Figure 2. The schematic diagram illustrating the working principle of the image navigation control technology in the blood collection robot.

During the blood collection, the intelligent robot first adjusts the pressure inside and outside the collection tube to maintain consistency. It simultaneously inserts both the blood collection needle and the negative pressure suction needle into the vein. A constant external pressure is applied to extract gas from the collection tube, creating the pressure difference for blood collection. The intelligent blood collection system sets corresponding blood collection volumes based on different types of vacuum blood collection tubes. The system automatically accounts for the volume of the butterfly needle system’s tubing during the first specimen collection, avoiding inaccuracies caused by “dead space” volume.

After each specimen collection, the internal robot manipulator performs six standardized mixing actions on the blood collection tube (gentle inversion of the specimen by 180° and resetting as one mixing action) and places the tube in the specimen collection box.

2.4. Assessment of pre-test impact factors for both blood collection methods

The assessment of the pre-test impact factors for the two blood collection methods encompassed several aspects. These factors included the time required for blood collection, the sequence of collecting different blood collection containers during specimen collection, the adequacy of the blood collection volume, the accuracy of label identification, the alignment of test items with the specimen type, and the properties of the specimens

2.5. Evaluation of volunteer subjects’ satisfaction with the two blood collection methods

Statistical analysis was performed by using questionnaires on the painfulness of the two blood collection methods and the willingness of the volunteer subjects to collect blood from the intelligent robot in the future after they finished blood collection. (The online questionnaire website is: https://www.wjx.cn/vm/tVZlkvR.aspx)

2.6. Evaluation of the success rate of blood collection by the intelligent blood collection robot

Data analysis was conducted on 6,255 patients who willingly participated in the daily use of the intelligent robotic specimen collection. The success rate of robotic blood collection was calculated based on this dataset. All specimens were collected in a single blood collection process, ensuring that the volume of each blood sample met the specified extraction requirement. Moreover, anticoagulated samples were carefully examined to ensure they were free from clotting. Meeting these conditions qualified the blood collection process as successful.

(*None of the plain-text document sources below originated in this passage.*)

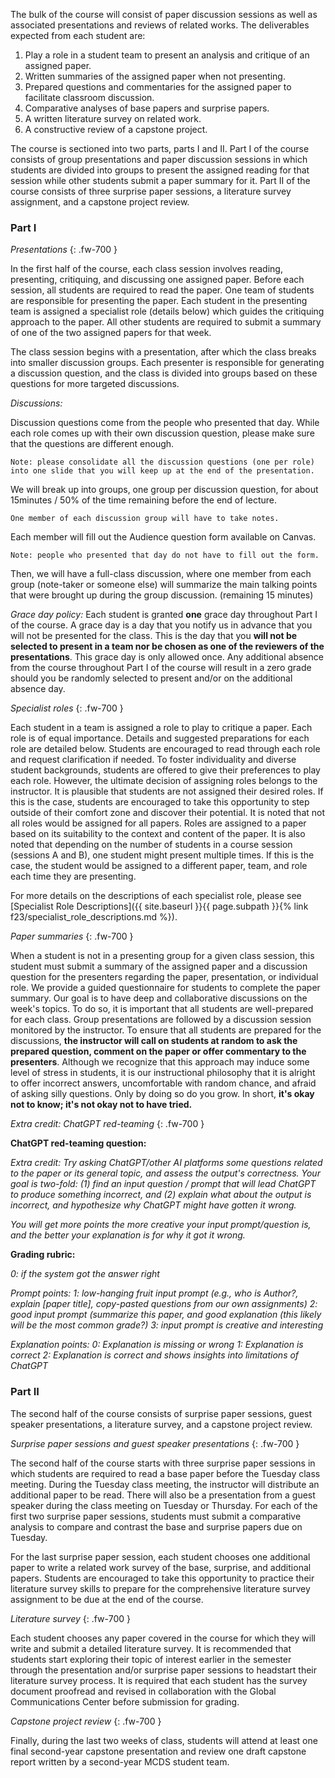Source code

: The bulk of the course will consist of paper discussion sessions as well as associated presentations and reviews of related works. The deliverables expected from each student are:

1. Play a role in a student team to present an analysis and critique of an assigned paper.
2. Written summaries of the assigned paper when not presenting.
3. Prepared questions and commentaries for the assigned paper to facilitate classroom discussion.
4. Comparative analyses of base papers and surprise papers.
5. A written literature survey on related work.
6. A constructive review of a capstone project.

The course is sectioned into two parts, parts I and II. Part I of the course consists of group presentations and paper discussion sessions in which students are divided into groups to present the assigned reading for that session while other students submit a paper summary for it. Part II of the course consists of three surprise paper sessions, a literature survey assignment, and a capstone project review.

### Part I

_Presentations_
{: .fw-700 }

In the first half of the course, each class session involves reading, presenting, critiquing, and discussing one assigned paper. Before each session, all students are required to read the paper. One team of students are responsible for presenting the paper. Each student in the presenting team is assigned a specialist role (details below) which guides the critiquing approach to the paper. All other students are required to submit a summary of one of the two assigned papers for that week.

The class session begins with a presentation, after which the class breaks into smaller discussion groups. Each presenter is responsible for generating a discussion question, and the class is divided into groups based on these questions for more targeted discussions.

*Discussions:*

Discussion questions come from the people who presented that day. While each role comes up with their own discussion question, please make sure that the questions are different enough.

    Note: please consolidate all the discussion questions (one per role) into one slide that you will keep up at the end of the presentation.

We will break up into groups, one group per discussion question, for about 15minutes / 50% of the time remaining before the end of lecture.

    One member of each discussion group will have to take notes.

Each member will fill out the Audience question form available on Canvas.

    Note: people who presented that day do not have to fill out the form.

Then, we will have a full-class discussion, where one member from each group (note-taker or someone else) will summarize the main talking points that were brought up during the group discussion. (remaining 15 minutes)

*Grace day policy:* Each student is granted **one** grace day throughout Part I of the course. A grace day is a day that you notify us in advance that you will not be presented for the class. This is the day that you **will not be selected to present in a team nor be chosen as one of the reviewers of the presentations**. This grace day is only allowed once. Any additional absence from the course throughout Part I of the course will result in a zero grade should you be randomly selected to present and/or on the additional absence day. 

_Specialist roles_
{: .fw-700 }

Each student in a team is assigned a role to play to critique a paper. Each role is of equal importance. Details and suggested preparations for each role are detailed below. Students are encouraged to read through each role and request clarification if needed. To foster individuality and diverse student backgrounds, students are offered to give their preferences to play each role. However, the ultimate decision of assigning roles belongs to the instructor. It is plausible that students are not assigned their desired roles. If this is the case, students are encouraged to take this opportunity to step outside of their comfort zone and discover their potential. It is noted that not all roles would be assigned for all papers. Roles are assigned to a paper based on its suitability to the context and content of the paper. It is also noted that depending on the number of students in a course session (sessions A and B), one student might present multiple times. If this is the case, the student would be assigned to a different paper, team, and role each time they are presenting.

For more details on the descriptions of each specialist role, please see [Specialist Role Descriptions]({{ site.baseurl }}{{ page.subpath }}{% link f23/specialist_role_descriptions.md %}).

_Paper summaries_
{: .fw-700 }
	
When a student is not in a presenting group for a given class session, this student must submit a summary of the assigned paper and a discussion question for the presenters regarding the paper, presentation, or individual role. We provide a guided questionnaire for students to complete the paper summary. Our goal is to have deep and collaborative discussions on the week's topics. To do so, it is important that all students are well-prepared for each class. Group presentations are followed by a discussion session monitored by the instructor. To ensure that all students are prepared for the discussions, **the instructor will call on students at random to ask the prepared question, comment on the paper or offer commentary to the presenters**. Although we recognize that this approach may induce some level of stress in students, it is our instructional philosophy that it is alright to offer incorrect answers, uncomfortable with random chance, and afraid of asking silly questions. Only by doing so do you grow. In short, **it's okay not to know; it's not okay not to have tried.**

_Extra credit: ChatGPT red-teaming_
{: .fw-700 }

**ChatGPT red-teaming question:**

*Extra credit: Try asking ChatGPT/other AI platforms some questions related to the paper or its general topic, and assess the output's correctness. Your goal is two-fold: (1) find an input question / prompt that will lead ChatGPT to produce something incorrect, and (2) explain what about the output is incorrect, and hypothesize why ChatGPT might have gotten it wrong.*

*You will get more points the more creative your input prompt/question is, and the better your explanation is for why it got it wrong.*

**Grading rubric:**

*0: if the system got the answer right*

*Prompt points:*
*1: low-hanging fruit input prompt (e.g., who is Author?, explain [paper title], copy-pasted questions from our own assignments)*
*2: good input prompt (summarize this paper, and good explanation (this likely will be the most common grade?)*
*3: input prompt is creative and interesting*

*Explanation points:*
*0: Explanation is missing or wrong*
*1: Explanation is correct*
*2: Explanation is correct and shows insights into limitations of ChatGPT*

### Part II

The second half of the course consists of surprise paper sessions, guest speaker presentations, a literature survey, and a capstone project review.

_Surprise paper sessions and guest speaker presentations_
{: .fw-700 }

The second half of the course starts with three surprise paper sessions in which students are required to read a base paper before the Tuesday class meeting. During the Tuesday class meeting, the instructor will distribute an additional paper to be read. There will also be a presentation from a guest speaker during the class meeting on Tuesday or Thursday. For each of the first two surprise paper sessions, students must submit a comparative analysis to compare and contrast the base and surprise papers due on Tuesday.

For the last surprise paper session, each student chooses one additional paper to write a related work survey of the base, surprise, and additional papers. Students are encouraged to take this opportunity to practice their literature survey skills to prepare for the comprehensive literature survey assignment to be due at the end of the course.

_Literature survey_
{: .fw-700 }

Each student chooses any paper covered in the course for which they will write and submit a detailed literature survey. It is recommended that students start exploring their topic of interest earlier in the semester through the presentation and/or surprise paper sessions to headstart their literature survey process. It is required that each student has the survey document proofread and revised in collaboration with the Global Communications Center before submission for grading.

_Capstone project review_
{: .fw-700 }

Finally, during the last two weeks of class, students will attend at least one final second-year capstone presentation and review one draft capstone report written by a second-year MCDS student team.

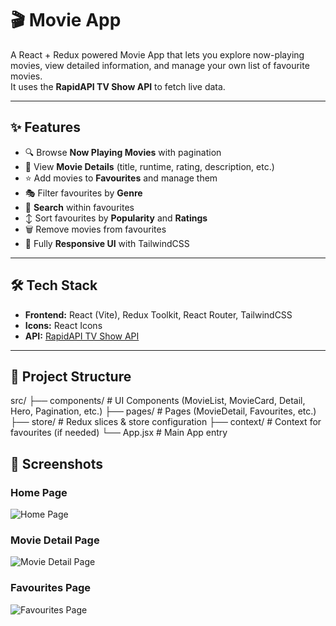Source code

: # 🎬 Movie App

A React + Redux powered Movie App that lets you explore now-playing movies, view detailed information, and manage your own list of favourite movies.  
It uses the **RapidAPI TV Show API** to fetch live data.  

---

## ✨ Features

- 🔍 Browse **Now Playing Movies** with pagination  
- 📄 View **Movie Details** (title, runtime, rating, description, etc.)  
- ⭐ Add movies to **Favourites** and manage them  
- 🎭 Filter favourites by **Genre**  
- 🔎 **Search** within favourites  
- ↕️ Sort favourites by **Popularity** and **Ratings**  
- 🗑️ Remove movies from favourites  
- 📱 Fully **Responsive UI** with TailwindCSS  

---

## 🛠️ Tech Stack

- **Frontend:** React (Vite), Redux Toolkit, React Router, TailwindCSS  
- **Icons:** React Icons  
- **API:** [RapidAPI TV Show API](https://rapidapi.com)  

---

## 📂 Project Structure

src/
├── components/ # UI Components (MovieList, MovieCard, Detail, Hero, Pagination, etc.)
├── pages/ # Pages (MovieDetail, Favourites, etc.)
├── store/ # Redux slices & store configuration
├── context/ # Context for favourites (if needed)
└── App.jsx # Main App entry


## 📸 Screenshots  

### Home Page  
![Home Page](./screenshots/home.png)  

### Movie Detail Page  
![Movie Detail Page](./screenshots/detail.png)  

### Favourites Page  
![Favourites Page](./screenshots/favourites.png)  
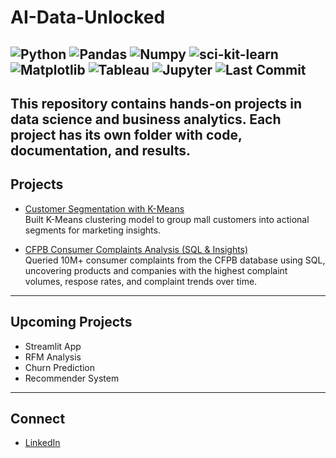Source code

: # AI-Data-Unlocked
![Python](https://img.shields.io/badge/Python-3776AB?style=for-the-badge&logoColor=white)
![Pandas](https://img.shields.io/badge/Pandas-150458?style=for-the-badge&logoColor=white)
![Numpy](https://img.shields.io/badge/Numpy-013243?style=for-the-badge&logoColor=white)
![sci-kit-learn](https://img.shields.io/badge/sci-kitlearn-F7931E?style=for-the-badge&logoColor=white)
![Matplotlib](https://img.shields.io/badge/Matplotlib-11557c?style=for-the-badge&logoColor=white)
![Tableau](https://img.shields.io/badge/Tableau-E9767?style=for-the-badge&logoColor=white)
![Jupyter](https://img.shields.io/badge/Jupyter-F37626?style=for-the-badge&logoColor=white)
![Last Commit](https://img.shields.io/github/last-commit/PriyankaaNigam/AI-Data-Unlocked?style=for-the-badge&color=brightgreen)
---
This repository contains hands-on projects in **data science** and **business analytics**.
Each project has its own folder with code, documentation, and results.
---
## Projects
- [Customer Segmentation with K-Means](https://github.com/PriyankaaNigam/AI-Data-Unlocked/tree/main/customer_segmentation)  
  Built K-Means clustering model to group mall customers into actional segments for marketing insights.
  
- [CFPB Consumer Complaints Analysis (SQL & Insights)](https://github.com/PriyankaaNigam/AI-Data-Unlocked/tree/main/CFPB_Complaint_Analysis)  
  Queried 10M+ consumer complaints from the CFPB database using SQL, uncovering products and companies with the highest complaint volumes, respose rates, and complaint trends over time.
---
## Upcoming Projects
- Streamlit App
- RFM Analysis
- Churn Prediction
- Recommender System
---
## Connect
- [LinkedIn](https://www.linkedin.com/in/priyankaa-nigam/)
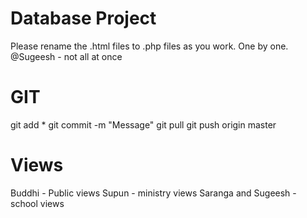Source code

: Database Project
================

Please rename the .html files to .php files as you work. One by one.
@Sugeesh - not all at once


GIT
===

git add *
git commit -m "Message"
git pull
git push origin master

Views
=====
Buddhi - Public views
Supun - ministry views
Saranga and Sugeesh - school views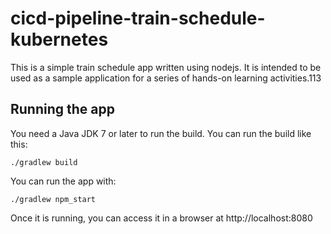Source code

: # cicd-pipeline-train-schedule-kubernetes

This is a simple train schedule app written using nodejs. It is intended to be used as a sample application for a series of hands-on learning activities.113

## Running the app

You need a Java JDK 7 or later to run the build. You can run the build like this:

    ./gradlew build

You can run the app with:

    ./gradlew npm_start

Once it is running, you can access it in a browser at http://localhost:8080
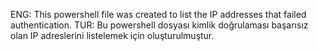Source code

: ENG: This powershell file was created to list the IP addresses that failed authentication.
TUR: Bu powershell dosyası kimlik doğrulaması başarısız olan IP adreslerini listelemek için oluşturulmuştur.
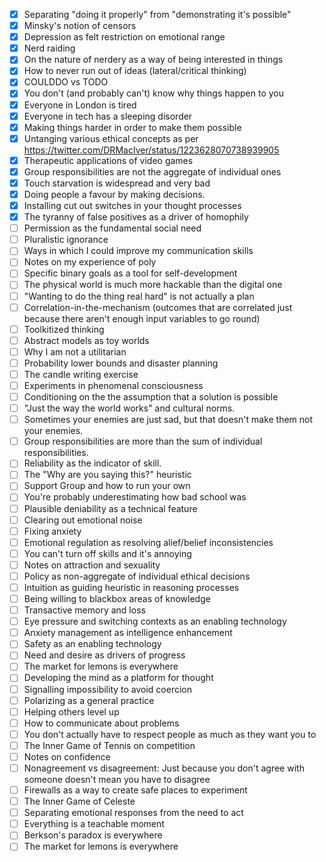 * [x] Separating "doing it properly" from "demonstrating it's possible"
* [x] Minsky's notion of censors
* [x] Depression as felt restriction on emotional range
* [x] Nerd raiding
* [x] On the nature of nerdery as a way of being interested in things
* [x] How to never run out of ideas (lateral/critical thinking)
* [x] COULDDO vs TODO
* [x] You don't (and probably can't) know why things happen to you
* [x] Everyone in London is tired
* [x] Everyone in tech has a sleeping disorder
* [x] Making things harder in order to make them possible
* [x] Untanging various ethical concepts as per https://twitter.com/DRMacIver/status/1223628070738939905
* [x] Therapeutic applications of video games
* [x] Group responsibilities are not the aggregate of individual ones
* [x] Touch starvation is widespread and very bad
* [x] Doing people a favour by making decisions.
* [x] Installing cut out switches in your thought processes
* [x] The tyranny of false positives as a driver of homophily
* [ ] Permission as the fundamental social need
* [ ] Pluralistic ignorance
* [ ] Ways in which I could improve my communication skills
* [ ] Notes on my experience of poly
* [ ] Specific binary goals as a tool for self-development
* [ ] The physical world is much more hackable than the digital one
* [ ] "Wanting to do the thing real hard" is not actually a plan
* [ ] Correlation-in-the-mechanism (outcomes that are correlated just because there aren't enough input variables to go round)
* [ ] Toolkitized thinking
* [ ] Abstract models as toy worlds
* [ ] Why I am not a utilitarian
* [ ] Probability lower bounds and disaster planning
* [ ] The candle writing exercise
* [ ] Experiments in phenomenal consciousness
* [ ] Conditioning on the the assumption that a solution is possible
* [ ] "Just the way the world works" and cultural norms.
* [ ] Sometimes your enemies are just sad, but that doesn't make them not your enemies.
* [ ] Group responsibilities are more than the sum of individual responsibilities.
* [ ] Reliability as the indicator of skill.
* [ ] The "Why are you saying this?" heuristic
* [ ] Support Group and how to run your own
* [ ] You're probably underestimating how bad school was
* [ ] Plausible deniability as a technical feature
* [ ] Clearing out emotional noise
* [ ] Fixing anxiety
* [ ] Emotional regulation as resolving alief/belief inconsistencies
* [ ] You can't turn off skills and it's annoying
* [ ] Notes on attraction and sexuality
* [ ] Policy as non-aggregate of individual ethical decisions
* [ ] Intuition as guiding heuristic in reasoning processes
* [ ] Being willing to blackbox areas of knowledge
* [ ] Transactive memory and loss
* [ ] Eye pressure and switching contexts as an enabling technology
* [ ] Anxiety management as intelligence enhancement
* [ ] Safety as an enabling technology
* [ ] Need and desire as drivers of progress
* [ ] The market for lemons is everywhere
* [ ] Developing the mind as a platform for thought
* [ ] Signalling impossibility to avoid coercion
* [ ] Polarizing as a general practice
* [ ] Helping others level up
* [ ] How to communicate about problems
* [ ] You don't actually have to respect people as much as they want you to
* [ ] The Inner Game of Tennis on competition
* [ ] Notes on confidence
* [ ] Nonagreement vs disagreement: Just because you don't agree with someone doesn't mean you have to disagree
* [ ] Firewalls as a way to create safe places to experiment
* [ ] The Inner Game of Celeste
* [ ] Separating emotional responses from the need to act
* [ ] Everything is a teachable moment
* [ ] Berkson's paradox is everywhere
* [ ] The market for lemons is everywhere
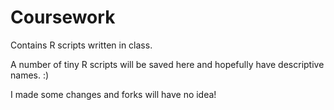 # Coursework
Contains R scripts written in class.

A number of tiny R scripts will be saved here and hopefully have descriptive names. :)

I made some changes and forks will have no idea!
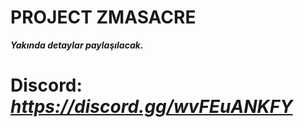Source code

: 
# PROJECT ZMASACRE

***Yakında detaylar paylaşılacak.***

# Discord:  ***https://discord.gg/wvFEuANKFY***
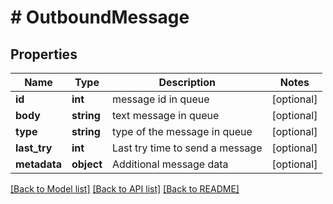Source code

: # # OutboundMessage

## Properties

Name | Type | Description | Notes
------------ | ------------- | ------------- | -------------
**id** | **int** | message id in queue | [optional]
**body** | **string** | text message in queue | [optional]
**type** | **string** | type of the message in queue | [optional]
**last_try** | **int** | Last try time to send a message | [optional]
**metadata** | **object** | Additional message data | [optional]

[[Back to Model list]](../../README.md#models) [[Back to API list]](../../README.md#endpoints) [[Back to README]](../../README.md)
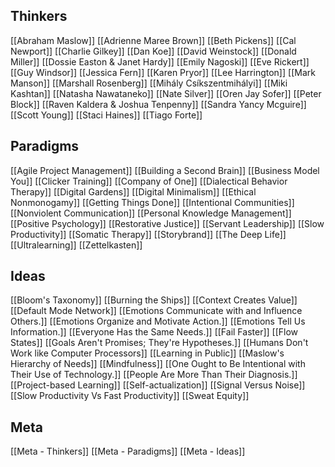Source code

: ## Thinkers
[[Abraham Maslow]]
[[Adrienne Maree Brown]]
[[Beth Pickens]]
[[Cal Newport]]
[[Charlie Gilkey]]
[[Dan Koe]]
[[David Weinstock]]
[[Donald Miller]]
[[Dossie Easton & Janet Hardy]]
[[Emily Nagoski]]
[[Eve Rickert]]
[[Guy Windsor]]
[[Jessica Fern]]
[[Karen Pryor]]
[[Lee Harrington]]
[[Mark Manson]]
[[Marshall Rosenberg]]
[[Mihály Csíkszentmihályi]]
[[Miki Kashtan]]
[[Natasha Nawataneko]]
[[Nate Silver]]
[[Oren Jay Sofer]]
[[Peter Block]]
[[Raven Kaldera & Joshua Tenpenny]]
[[Sandra Yancy Mcguire]]
[[Scott Young]]
[[Staci Haines]]
[[Tiago Forte]]

## Paradigms
[[Agile Project Management]]
[[Building a Second Brain]]
[[Business Model You]]
[[Clicker Training]]
[[Company of One]]
[[Dialectical Behavior Therapy]]
[[Digital Gardens]]
[[Digital Minimalism]]
[[Ethical Nonmonogamy]]
[[Getting Things Done]]
[[Intentional Communities]]
[[Nonviolent Communication]]
[[Personal Knowledge Management]]
[[Positive Psychology]]
[[Restorative Justice]]
[[Servant Leadership]]
[[Slow Productivity]]
[[Somatic Therapy]]
[[Storybrand]]
[[The Deep Life]]
[[Ultralearning]]
[[Zettelkasten]]

## Ideas
[[Bloom's Taxonomy]]
[[Burning the Ships]]
[[Context Creates Value]]
[[Default Mode Network]]
[[Emotions Communicate with and Influence Others.]]
[[Emotions Organize and Motivate Action.]]
[[Emotions Tell Us Information.]]
[[Everyone Has the Same Needs.]]
[[Fail Faster]]
[[Flow States]]
[[Goals Aren't Promises; They're Hypotheses.]]
[[Humans Don't Work like Computer Processors]]
[[Learning in Public]]
[[Maslow's Hierarchy of Needs]]
[[Mindfulness]]
[[One Ought to Be Intentional with Their Use of Technology.]]
[[People Are More Than Their Diagnosis.]]
[[Project-based Learning]]
[[Self-actualization]]
[[Signal Versus Noise]]
[[Slow Productivity Vs Fast Productivity]]
[[Sweat Equity]]

## Meta
[[Meta - Thinkers]]
[[Meta - Paradigms]]
[[Meta - Ideas]]
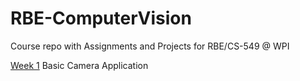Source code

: # RBE-ComputerVision
Course repo with Assignments and Projects for RBE/CS-549 @ WPI

[Week 1](https://github.com/atreyabhat/RBE-ComputerVision/tree/main/Week1)
Basic Camera Application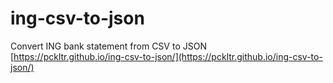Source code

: # ing-csv-to-json
Convert ING bank statement from CSV to JSON    
[https://pckltr.github.io/ing-csv-to-json/](https://pckltr.github.io/ing-csv-to-json/)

2.7. Comparison of anticoagulation test results between the two blood collection methods

EDTA-K2 anticoagulated blood and citrate anticoagulated blood collected using the two blood collection methods were subjected to CBC tests and coagulation tests. The test results were categorized into the robotic and manual groups, and the differences between the two groups of data were analyzed and compared.

2.8. Statistical methods

The SPAA 17.0 software was used for statistical analysis of the data, and t-test and ANOVA tests were used for comparison of the test results, with a = 0.05 as the test level and p < 0.05 as a statistically significant difference. Among them, for data with non-normal distribution, the rank sum test was used for statistics.

3. Results 3.1. Assessment of pre-test impact factors for both blood collection methods

The blood collection sequence for both manual blood collection and intelligent robotic blood collection followed this order: citrate anticoagulation tube → serum pro-coagulation tube → EDTA-K2 anticoagulation tube. Throughout the study, no misidentification of specimen uniqueness or misuse of vacuum blood collection tubes was observed. The pre-test impact factors of the two blood collection methods are displayed in Table 1, which indicated that the robotic blood collection time was significantly longer than the manual blood collection time, with a statistically significant difference (p < 0.05). Besides, a total of 60 cases experienced insufficient specimen volume, with 12 cases related to anticoagulated blood samples. In contrast, no instances of insufficient specimen volume were observed in the blood samples collected using the robotic blood collection method, when compared to manual collection.

www.frontiersin.org

Table 1. Statistics of pre-analytical influencing factors between manual blood collection and intelligent robotic blood collection.

3.2. Evaluation of volunteer subjects’ satisfaction with the two blood collection methods

The statistical data from 154 volunteers regarding the pain experienced during the two blood collection methods and their willingness to use robots for blood collection are presented in Table 2. The experimental findings revealed that compared to manual blood collection, using the robotic blood collection method resulted in a milder pain sensation for patients. Furthermore, out of the 154 patients, 108 patients expressed their willingness to use the robotic blood collection method for future blood specimen collection.

www.frontiersin.org

Table 2. The result of questionnaires for 154 volunteers.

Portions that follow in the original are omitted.